I'M DERANGED

8 minutes de lecture

W. Agency. Victoria.

Madame Montgomery, assise en face du bureau, s'adresse à Law sur un ton fébrile :

— Avez-vous retrouvé le miroir ?

— Oui, lui répond Law.

Ren lui sert un thé.

— Merci.

— Auriez-vous un lien de parenté avec un certain Beaumont... Félix ?

— C'est possible, je ne sais pas... Beaumont était le nom de jeune fille de ma mère.

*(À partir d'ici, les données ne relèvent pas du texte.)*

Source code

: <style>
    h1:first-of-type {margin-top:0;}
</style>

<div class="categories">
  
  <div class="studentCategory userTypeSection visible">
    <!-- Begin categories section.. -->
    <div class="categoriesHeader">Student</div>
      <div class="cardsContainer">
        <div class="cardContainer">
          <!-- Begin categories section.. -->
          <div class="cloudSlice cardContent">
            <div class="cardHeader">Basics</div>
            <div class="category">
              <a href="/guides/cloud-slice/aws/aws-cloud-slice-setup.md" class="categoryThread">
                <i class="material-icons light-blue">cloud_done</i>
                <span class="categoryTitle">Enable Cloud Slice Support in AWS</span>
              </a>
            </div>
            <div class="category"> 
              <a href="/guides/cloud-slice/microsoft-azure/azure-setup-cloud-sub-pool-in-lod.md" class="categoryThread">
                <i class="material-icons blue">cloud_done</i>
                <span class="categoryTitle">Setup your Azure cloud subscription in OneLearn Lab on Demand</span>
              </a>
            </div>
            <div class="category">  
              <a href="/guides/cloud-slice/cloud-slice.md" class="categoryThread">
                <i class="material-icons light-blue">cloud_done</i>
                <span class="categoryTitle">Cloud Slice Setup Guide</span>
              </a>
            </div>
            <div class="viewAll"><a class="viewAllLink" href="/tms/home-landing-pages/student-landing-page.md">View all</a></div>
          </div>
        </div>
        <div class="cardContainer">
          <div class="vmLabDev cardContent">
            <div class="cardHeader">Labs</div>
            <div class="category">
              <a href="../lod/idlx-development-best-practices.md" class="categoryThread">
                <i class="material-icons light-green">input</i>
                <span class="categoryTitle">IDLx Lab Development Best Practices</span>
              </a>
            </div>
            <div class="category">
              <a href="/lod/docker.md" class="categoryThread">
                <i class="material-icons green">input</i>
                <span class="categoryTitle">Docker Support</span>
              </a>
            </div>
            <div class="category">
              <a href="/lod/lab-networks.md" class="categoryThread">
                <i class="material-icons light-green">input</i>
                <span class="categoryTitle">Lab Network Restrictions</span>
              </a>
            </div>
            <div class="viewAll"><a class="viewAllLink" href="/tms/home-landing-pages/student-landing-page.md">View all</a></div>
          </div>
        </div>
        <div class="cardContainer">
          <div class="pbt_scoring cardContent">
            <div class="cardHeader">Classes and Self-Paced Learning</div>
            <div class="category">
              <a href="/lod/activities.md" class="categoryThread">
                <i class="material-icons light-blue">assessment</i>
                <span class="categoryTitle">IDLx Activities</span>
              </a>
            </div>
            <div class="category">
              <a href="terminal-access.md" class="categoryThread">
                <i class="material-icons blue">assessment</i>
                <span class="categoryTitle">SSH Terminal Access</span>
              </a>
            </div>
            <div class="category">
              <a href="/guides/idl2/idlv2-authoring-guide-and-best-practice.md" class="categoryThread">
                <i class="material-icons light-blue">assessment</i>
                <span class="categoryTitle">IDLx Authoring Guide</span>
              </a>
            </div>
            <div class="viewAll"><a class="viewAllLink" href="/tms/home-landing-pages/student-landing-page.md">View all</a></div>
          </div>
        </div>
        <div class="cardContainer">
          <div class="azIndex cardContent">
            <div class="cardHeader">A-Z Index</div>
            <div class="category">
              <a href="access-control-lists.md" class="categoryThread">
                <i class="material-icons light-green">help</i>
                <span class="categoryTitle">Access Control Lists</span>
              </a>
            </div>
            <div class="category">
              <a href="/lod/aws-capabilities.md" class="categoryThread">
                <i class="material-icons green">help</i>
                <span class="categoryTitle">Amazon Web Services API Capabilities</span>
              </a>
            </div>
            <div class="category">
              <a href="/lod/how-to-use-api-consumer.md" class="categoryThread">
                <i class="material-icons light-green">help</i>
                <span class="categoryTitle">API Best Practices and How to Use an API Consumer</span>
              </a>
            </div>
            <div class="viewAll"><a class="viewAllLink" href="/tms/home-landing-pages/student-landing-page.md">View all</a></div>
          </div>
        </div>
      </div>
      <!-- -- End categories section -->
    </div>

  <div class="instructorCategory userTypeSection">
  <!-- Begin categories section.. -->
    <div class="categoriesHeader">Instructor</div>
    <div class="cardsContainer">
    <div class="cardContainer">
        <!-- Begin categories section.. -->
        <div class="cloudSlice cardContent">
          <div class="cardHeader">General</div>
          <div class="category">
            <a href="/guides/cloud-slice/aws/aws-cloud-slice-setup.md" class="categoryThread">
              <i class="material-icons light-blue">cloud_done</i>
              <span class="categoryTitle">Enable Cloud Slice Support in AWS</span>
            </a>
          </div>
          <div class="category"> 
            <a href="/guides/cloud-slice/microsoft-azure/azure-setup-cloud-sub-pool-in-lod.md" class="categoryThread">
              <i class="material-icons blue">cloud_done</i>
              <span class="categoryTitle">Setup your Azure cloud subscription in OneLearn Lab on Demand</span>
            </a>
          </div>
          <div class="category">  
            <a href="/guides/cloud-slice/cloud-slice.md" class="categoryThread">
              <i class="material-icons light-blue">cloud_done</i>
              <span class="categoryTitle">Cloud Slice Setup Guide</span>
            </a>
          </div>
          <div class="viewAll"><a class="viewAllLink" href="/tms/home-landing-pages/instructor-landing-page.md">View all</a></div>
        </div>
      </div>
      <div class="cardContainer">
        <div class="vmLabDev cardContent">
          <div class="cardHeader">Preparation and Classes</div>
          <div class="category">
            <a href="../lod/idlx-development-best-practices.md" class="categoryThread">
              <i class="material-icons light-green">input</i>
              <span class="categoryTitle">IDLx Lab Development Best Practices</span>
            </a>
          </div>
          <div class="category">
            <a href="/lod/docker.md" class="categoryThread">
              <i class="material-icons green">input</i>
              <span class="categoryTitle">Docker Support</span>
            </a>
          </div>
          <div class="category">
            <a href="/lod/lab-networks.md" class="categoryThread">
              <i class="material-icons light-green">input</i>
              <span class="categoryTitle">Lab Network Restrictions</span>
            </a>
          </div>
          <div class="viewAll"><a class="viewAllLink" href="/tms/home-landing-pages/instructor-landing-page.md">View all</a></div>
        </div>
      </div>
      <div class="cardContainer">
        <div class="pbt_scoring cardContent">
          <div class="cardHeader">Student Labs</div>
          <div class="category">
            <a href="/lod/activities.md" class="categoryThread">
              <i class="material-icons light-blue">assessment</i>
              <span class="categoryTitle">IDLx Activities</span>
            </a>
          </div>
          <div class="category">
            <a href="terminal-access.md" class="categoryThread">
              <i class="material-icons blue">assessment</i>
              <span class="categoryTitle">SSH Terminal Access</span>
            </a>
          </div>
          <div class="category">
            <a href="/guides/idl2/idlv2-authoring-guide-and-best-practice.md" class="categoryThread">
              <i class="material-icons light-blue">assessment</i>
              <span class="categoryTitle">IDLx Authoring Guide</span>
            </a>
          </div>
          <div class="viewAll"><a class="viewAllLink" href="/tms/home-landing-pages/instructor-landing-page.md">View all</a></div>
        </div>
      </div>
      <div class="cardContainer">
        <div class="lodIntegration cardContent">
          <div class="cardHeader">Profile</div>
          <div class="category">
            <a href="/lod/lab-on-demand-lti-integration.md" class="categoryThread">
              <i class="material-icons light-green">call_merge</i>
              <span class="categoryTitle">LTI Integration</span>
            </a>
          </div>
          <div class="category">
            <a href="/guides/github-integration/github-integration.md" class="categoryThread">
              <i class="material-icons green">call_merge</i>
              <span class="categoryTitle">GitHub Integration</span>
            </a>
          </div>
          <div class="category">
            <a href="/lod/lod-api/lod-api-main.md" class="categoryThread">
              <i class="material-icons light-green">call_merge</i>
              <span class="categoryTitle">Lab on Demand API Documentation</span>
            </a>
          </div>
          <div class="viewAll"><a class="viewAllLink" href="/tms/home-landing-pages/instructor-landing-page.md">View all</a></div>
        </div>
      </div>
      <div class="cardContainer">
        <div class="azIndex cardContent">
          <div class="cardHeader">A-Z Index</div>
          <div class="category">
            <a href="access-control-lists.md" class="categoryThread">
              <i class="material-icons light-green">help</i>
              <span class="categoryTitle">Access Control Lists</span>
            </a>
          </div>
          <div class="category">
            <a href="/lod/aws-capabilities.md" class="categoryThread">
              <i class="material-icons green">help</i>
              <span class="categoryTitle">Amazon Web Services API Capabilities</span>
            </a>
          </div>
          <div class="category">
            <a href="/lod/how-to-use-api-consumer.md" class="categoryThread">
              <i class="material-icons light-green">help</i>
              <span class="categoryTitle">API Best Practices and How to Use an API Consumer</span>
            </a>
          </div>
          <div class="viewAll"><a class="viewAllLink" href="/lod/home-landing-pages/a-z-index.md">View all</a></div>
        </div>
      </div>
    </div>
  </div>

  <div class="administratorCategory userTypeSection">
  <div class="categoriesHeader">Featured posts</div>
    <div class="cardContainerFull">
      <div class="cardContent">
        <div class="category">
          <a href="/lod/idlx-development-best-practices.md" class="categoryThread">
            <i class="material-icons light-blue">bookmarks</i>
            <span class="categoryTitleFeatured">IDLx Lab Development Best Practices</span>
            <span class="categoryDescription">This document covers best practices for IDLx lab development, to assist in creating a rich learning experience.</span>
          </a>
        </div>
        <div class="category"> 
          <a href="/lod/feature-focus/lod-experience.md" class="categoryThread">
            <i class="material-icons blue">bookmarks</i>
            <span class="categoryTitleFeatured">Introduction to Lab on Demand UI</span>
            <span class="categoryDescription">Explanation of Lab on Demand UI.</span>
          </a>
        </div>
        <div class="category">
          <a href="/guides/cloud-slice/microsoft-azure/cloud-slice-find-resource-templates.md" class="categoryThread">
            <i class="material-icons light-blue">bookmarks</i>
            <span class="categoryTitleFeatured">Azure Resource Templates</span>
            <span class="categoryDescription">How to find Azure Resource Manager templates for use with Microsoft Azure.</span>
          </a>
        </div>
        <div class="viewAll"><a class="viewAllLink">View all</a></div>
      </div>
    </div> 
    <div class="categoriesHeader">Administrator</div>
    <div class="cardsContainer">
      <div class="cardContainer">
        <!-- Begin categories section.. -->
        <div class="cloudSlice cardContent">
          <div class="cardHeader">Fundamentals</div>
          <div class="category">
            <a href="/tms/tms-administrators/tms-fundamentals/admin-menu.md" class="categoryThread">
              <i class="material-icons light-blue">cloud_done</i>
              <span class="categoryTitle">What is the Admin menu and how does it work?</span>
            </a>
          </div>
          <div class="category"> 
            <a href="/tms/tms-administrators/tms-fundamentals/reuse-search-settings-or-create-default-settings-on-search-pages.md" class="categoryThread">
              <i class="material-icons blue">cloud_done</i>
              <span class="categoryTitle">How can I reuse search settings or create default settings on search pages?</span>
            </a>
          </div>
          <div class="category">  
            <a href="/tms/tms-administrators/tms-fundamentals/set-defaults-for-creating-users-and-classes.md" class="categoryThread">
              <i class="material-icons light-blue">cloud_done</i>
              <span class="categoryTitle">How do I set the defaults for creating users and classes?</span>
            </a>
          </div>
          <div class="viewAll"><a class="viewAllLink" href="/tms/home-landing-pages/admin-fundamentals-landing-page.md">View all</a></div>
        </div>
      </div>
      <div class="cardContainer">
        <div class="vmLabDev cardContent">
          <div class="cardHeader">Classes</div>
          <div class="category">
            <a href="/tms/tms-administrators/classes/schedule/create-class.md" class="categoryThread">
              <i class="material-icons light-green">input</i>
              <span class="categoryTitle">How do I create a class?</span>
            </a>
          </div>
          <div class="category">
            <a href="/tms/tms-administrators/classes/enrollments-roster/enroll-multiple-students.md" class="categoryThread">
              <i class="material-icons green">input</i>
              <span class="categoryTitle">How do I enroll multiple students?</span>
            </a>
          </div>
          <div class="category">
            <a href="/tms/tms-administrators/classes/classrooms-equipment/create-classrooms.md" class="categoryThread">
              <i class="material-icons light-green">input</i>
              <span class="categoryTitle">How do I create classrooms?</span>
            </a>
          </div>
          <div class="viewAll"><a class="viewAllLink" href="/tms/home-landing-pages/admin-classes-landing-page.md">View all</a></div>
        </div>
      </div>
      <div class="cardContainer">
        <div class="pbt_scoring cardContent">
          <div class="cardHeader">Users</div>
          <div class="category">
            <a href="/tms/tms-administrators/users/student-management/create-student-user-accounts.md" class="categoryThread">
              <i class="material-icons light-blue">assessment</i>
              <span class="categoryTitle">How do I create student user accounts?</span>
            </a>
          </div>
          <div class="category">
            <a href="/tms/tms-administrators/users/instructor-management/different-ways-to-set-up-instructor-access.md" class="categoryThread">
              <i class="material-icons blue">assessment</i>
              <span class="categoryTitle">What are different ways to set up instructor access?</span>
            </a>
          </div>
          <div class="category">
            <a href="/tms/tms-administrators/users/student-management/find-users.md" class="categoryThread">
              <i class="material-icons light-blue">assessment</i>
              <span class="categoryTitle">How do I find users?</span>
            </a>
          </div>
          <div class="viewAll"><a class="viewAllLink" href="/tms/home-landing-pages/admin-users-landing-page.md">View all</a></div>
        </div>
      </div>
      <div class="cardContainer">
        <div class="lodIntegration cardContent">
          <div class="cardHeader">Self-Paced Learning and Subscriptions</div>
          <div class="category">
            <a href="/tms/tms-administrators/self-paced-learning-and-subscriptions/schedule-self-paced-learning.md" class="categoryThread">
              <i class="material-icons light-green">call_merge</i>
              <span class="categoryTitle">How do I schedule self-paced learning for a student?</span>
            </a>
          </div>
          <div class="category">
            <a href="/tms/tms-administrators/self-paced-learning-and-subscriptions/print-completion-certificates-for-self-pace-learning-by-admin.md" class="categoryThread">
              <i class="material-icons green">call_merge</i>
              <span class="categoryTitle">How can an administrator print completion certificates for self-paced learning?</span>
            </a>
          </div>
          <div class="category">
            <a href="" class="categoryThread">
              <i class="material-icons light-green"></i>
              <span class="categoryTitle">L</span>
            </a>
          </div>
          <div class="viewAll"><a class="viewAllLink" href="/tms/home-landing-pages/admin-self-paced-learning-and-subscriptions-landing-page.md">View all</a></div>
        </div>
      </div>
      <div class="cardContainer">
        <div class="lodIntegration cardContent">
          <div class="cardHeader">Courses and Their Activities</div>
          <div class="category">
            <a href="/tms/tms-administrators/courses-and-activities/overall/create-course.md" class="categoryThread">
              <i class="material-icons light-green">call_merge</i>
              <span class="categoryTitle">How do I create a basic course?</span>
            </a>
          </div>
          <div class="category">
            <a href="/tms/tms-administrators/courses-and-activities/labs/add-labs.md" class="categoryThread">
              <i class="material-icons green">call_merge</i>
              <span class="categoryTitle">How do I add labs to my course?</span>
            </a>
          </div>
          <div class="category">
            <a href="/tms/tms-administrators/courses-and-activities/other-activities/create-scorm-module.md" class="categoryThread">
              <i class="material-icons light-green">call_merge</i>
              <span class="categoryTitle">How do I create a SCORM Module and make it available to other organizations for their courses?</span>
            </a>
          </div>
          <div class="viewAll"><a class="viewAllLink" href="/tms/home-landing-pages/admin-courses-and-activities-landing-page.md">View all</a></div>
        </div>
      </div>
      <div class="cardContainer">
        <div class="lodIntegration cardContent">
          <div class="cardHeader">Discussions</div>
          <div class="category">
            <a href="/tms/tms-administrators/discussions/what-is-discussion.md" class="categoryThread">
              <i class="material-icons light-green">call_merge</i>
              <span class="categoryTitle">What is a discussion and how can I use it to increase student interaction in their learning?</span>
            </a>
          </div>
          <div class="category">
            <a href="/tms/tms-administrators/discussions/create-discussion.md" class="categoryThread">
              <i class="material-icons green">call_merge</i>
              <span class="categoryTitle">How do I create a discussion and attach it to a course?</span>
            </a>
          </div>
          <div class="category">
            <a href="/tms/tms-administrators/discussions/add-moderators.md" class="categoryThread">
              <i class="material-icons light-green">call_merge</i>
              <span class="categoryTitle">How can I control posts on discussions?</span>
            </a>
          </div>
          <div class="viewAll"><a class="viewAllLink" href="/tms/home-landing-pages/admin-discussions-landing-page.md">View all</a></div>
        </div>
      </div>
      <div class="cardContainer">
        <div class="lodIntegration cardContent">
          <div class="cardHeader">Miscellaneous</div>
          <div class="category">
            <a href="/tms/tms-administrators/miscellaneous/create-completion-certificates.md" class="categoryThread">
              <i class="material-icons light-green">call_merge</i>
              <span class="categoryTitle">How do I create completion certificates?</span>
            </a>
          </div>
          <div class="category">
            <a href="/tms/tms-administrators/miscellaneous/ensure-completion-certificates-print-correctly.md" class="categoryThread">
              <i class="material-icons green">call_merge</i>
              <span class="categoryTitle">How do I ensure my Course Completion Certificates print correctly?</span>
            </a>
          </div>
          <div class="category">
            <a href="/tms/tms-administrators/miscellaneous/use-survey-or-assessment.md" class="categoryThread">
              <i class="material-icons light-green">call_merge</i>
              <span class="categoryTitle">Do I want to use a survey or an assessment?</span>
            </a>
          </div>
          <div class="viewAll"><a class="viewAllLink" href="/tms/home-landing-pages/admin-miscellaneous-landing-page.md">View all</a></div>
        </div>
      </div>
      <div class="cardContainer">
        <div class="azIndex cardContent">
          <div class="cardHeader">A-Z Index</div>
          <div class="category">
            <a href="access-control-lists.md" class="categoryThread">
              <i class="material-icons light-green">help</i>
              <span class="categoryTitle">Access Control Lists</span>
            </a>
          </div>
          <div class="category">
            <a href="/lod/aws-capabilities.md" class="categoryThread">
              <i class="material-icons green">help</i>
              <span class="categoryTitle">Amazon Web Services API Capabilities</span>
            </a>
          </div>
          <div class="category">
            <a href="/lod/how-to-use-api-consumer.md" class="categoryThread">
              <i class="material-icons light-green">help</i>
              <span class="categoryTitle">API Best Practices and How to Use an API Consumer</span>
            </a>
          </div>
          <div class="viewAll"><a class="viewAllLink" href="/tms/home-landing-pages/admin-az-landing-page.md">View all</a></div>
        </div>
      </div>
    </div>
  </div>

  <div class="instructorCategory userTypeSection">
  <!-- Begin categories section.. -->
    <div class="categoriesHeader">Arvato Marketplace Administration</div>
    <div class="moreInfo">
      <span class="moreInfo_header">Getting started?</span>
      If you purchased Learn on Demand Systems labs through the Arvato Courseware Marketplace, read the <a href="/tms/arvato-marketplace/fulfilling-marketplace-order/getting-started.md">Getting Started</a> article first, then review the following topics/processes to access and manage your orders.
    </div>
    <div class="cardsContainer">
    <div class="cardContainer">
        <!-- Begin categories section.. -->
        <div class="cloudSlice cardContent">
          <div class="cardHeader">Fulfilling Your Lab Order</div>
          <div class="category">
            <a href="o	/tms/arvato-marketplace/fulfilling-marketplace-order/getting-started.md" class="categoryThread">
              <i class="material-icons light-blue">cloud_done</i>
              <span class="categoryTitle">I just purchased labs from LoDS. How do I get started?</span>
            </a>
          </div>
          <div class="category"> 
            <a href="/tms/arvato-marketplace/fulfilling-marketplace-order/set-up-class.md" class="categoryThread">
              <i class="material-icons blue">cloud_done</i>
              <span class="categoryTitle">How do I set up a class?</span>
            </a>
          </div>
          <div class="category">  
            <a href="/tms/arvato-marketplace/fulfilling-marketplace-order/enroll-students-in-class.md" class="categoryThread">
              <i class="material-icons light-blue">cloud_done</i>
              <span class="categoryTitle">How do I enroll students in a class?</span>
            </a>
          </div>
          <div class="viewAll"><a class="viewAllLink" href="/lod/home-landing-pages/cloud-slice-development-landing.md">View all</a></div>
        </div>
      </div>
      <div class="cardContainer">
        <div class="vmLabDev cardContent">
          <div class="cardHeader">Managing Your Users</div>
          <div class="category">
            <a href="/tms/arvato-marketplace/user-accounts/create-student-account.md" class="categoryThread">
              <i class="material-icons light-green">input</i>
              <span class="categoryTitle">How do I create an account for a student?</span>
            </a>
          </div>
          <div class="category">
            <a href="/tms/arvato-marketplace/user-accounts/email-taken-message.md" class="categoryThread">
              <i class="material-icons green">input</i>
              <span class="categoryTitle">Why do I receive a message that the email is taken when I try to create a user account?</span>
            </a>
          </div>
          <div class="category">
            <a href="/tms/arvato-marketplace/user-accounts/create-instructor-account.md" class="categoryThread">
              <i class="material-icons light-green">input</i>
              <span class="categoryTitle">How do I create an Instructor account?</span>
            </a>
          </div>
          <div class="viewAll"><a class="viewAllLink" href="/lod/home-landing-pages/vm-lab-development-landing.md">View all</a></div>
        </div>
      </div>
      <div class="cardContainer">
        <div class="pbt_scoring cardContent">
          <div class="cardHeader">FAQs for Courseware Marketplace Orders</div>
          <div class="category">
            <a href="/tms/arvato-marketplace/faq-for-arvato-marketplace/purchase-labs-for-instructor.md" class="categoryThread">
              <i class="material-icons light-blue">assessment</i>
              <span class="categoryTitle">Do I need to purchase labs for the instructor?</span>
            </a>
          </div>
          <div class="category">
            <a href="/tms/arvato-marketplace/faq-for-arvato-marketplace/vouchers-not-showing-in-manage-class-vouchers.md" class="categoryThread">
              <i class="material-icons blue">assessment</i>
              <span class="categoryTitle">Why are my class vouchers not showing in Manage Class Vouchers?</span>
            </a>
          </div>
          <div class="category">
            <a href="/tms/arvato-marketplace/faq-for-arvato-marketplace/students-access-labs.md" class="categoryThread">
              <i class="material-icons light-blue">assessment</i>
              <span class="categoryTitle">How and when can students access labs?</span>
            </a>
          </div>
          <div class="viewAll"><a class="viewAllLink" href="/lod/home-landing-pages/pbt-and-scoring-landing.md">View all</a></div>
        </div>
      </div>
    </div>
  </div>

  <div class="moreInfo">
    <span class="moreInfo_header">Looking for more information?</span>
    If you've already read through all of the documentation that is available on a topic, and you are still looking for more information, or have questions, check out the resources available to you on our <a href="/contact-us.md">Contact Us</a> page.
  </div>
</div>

— Je croyais que c'était celui de votre mari... Pardonnez-moi ma question, mais comment sont morts vos parents ?

— Dans un accident de voiture. Ils rentraient de voyage, lui répond la femme, intriguée.

Law acquiesce les yeux dans le vide.

— Le passé de votre famille est quelque peu sulfureux... Le schéma se répète...

— Que voulez-vous dire ? Vous m'accusez de quelque chose ?

— Loin de moi cette idée, Madame, mais comprenez que je ne peux pas vous rendre ce miroir sans être sûre qu'il appartient bien à votre famille. Une photo ce n'est pas suffisant. Auriez-vous des preuves quelconques, une facture, le témoignage d'un cousin, d'un oncle ?

Law guette la réaction de Madame Montgomery. La cliente reste stoïque.

— Je n'ai personne. Pas d'oncle. Mes grands-parents sont morts. Éventuellement, un vieil album de famille que mon grand-père gardait dans son bureau. Cela vous conviendrait-il ? Je peux même faire un test ADN, si vous le souhaitez.

Law sent poindre l’ironie dans la voix de son interlocutrice.

— Nous n'irons pas jusque-là. Apportez l'album de famille, cela suffira. Nous ne sommes pas de la police, répond Ren, puis s'adressant à Law : n'est-ce pas ?

— Bien sûr que non. Monsieur Beaumont est prêt à vous céder l'objet, nous n'allons pas nous formaliser.

Law se lève, suivie de Madame Montgomery. Tout le monde se serre la main. Ren accompagne la cliente, referme la porte derrière elle, puis se retourne vers Law qui la regarde l'air de dire : « je sais ».

*

Paddington flat. 7 AM.

Law, Ren et Felicia prennent leur petit déjeuner dans le salon.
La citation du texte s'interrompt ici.